Stored records —
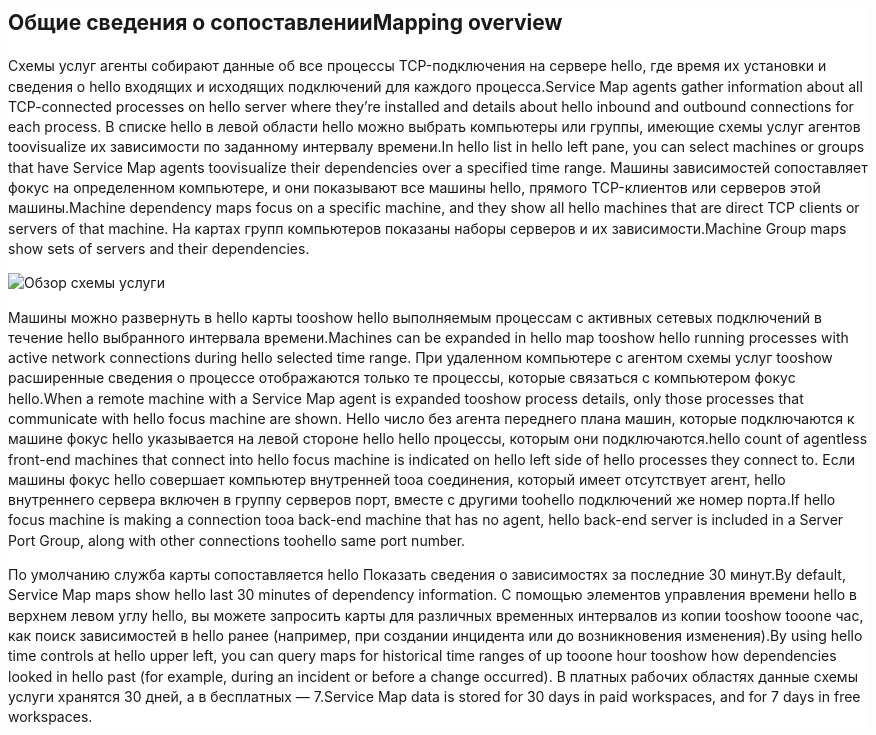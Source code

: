 
## <a name="mapping-overview"></a><span data-ttu-id="6b1d0-131">Общие сведения о сопоставлении</span><span class="sxs-lookup"><span data-stu-id="6b1d0-131">Mapping overview</span></span>
<span data-ttu-id="6b1d0-132">Схемы услуг агенты собирают данные об все процессы TCP-подключения на сервере hello, где время их установки и сведения о hello входящих и исходящих подключений для каждого процесса.</span><span class="sxs-lookup"><span data-stu-id="6b1d0-132">Service Map agents gather information about all TCP-connected processes on hello server where they’re installed and details about hello inbound and outbound connections for each process.</span></span> <span data-ttu-id="6b1d0-133">В списке hello в левой области hello можно выбрать компьютеры или группы, имеющие схемы услуг агентов toovisualize их зависимости по заданному интервалу времени.</span><span class="sxs-lookup"><span data-stu-id="6b1d0-133">In hello list in hello left pane, you can select machines or groups that have Service Map agents toovisualize their dependencies over a specified time range.</span></span> <span data-ttu-id="6b1d0-134">Машины зависимостей сопоставляет фокус на определенном компьютере, и они показывают все машины hello, прямого TCP-клиентов или серверов этой машины.</span><span class="sxs-lookup"><span data-stu-id="6b1d0-134">Machine dependency maps focus on a specific machine, and they show all hello machines that are direct TCP clients or servers of that machine.</span></span>  <span data-ttu-id="6b1d0-135">На картах групп компьютеров показаны наборы серверов и их зависимости.</span><span class="sxs-lookup"><span data-stu-id="6b1d0-135">Machine Group maps show sets of servers and their dependencies.</span></span>

![Обзор схемы услуги](media/oms-service-map/service-map-overview.png)

<span data-ttu-id="6b1d0-137">Машины можно развернуть в hello карты tooshow hello выполняемым процессам с активных сетевых подключений в течение hello выбранного интервала времени.</span><span class="sxs-lookup"><span data-stu-id="6b1d0-137">Machines can be expanded in hello map tooshow hello running processes with active network connections during hello selected time range.</span></span> <span data-ttu-id="6b1d0-138">При удаленном компьютере с агентом схемы услуг tooshow расширенные сведения о процессе отображаются только те процессы, которые связаться с компьютером фокус hello.</span><span class="sxs-lookup"><span data-stu-id="6b1d0-138">When a remote machine with a Service Map agent is expanded tooshow process details, only those processes that communicate with hello focus machine are shown.</span></span> <span data-ttu-id="6b1d0-139">Hello число без агента переднего плана машин, которые подключаются к машине фокус hello указывается на левой стороне hello hello процессы, которым они подключаются.</span><span class="sxs-lookup"><span data-stu-id="6b1d0-139">hello count of agentless front-end machines that connect into hello focus machine is indicated on hello left side of hello processes they connect to.</span></span> <span data-ttu-id="6b1d0-140">Если машины фокус hello совершает компьютер внутренней tooa соединения, который имеет отсутствует агент, hello внутреннего сервера включен в группу серверов порт, вместе с другими toohello подключений же номер порта.</span><span class="sxs-lookup"><span data-stu-id="6b1d0-140">If hello focus machine is making a connection tooa back-end machine that has no agent, hello back-end server is included in a Server Port Group, along with other connections toohello same port number.</span></span>

<span data-ttu-id="6b1d0-141">По умолчанию служба карты сопоставляется hello Показать сведения о зависимостях за последние 30 минут.</span><span class="sxs-lookup"><span data-stu-id="6b1d0-141">By default, Service Map maps show hello last 30 minutes of dependency information.</span></span> <span data-ttu-id="6b1d0-142">С помощью элементов управления времени hello в верхнем левом углу hello, вы можете запросить карты для различных временных интервалов из копии tooshow tooone час, как поиск зависимостей в hello ранее (например, при создании инцидента или до возникновения изменения).</span><span class="sxs-lookup"><span data-stu-id="6b1d0-142">By using hello time controls at hello upper left, you can query maps for historical time ranges of up tooone hour tooshow how dependencies looked in hello past (for example, during an incident or before a change occurred).</span></span> <span data-ttu-id="6b1d0-143">В платных рабочих областях данные схемы услуги хранятся 30 дней, а в бесплатных — 7.</span><span class="sxs-lookup"><span data-stu-id="6b1d0-143">Service Map data is stored for 30 days in paid workspaces, and for 7 days in free workspaces.</span></span>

What needs to be done — The answer must be a single number: how many lines of the data include the string "overview".

Exercise result — 2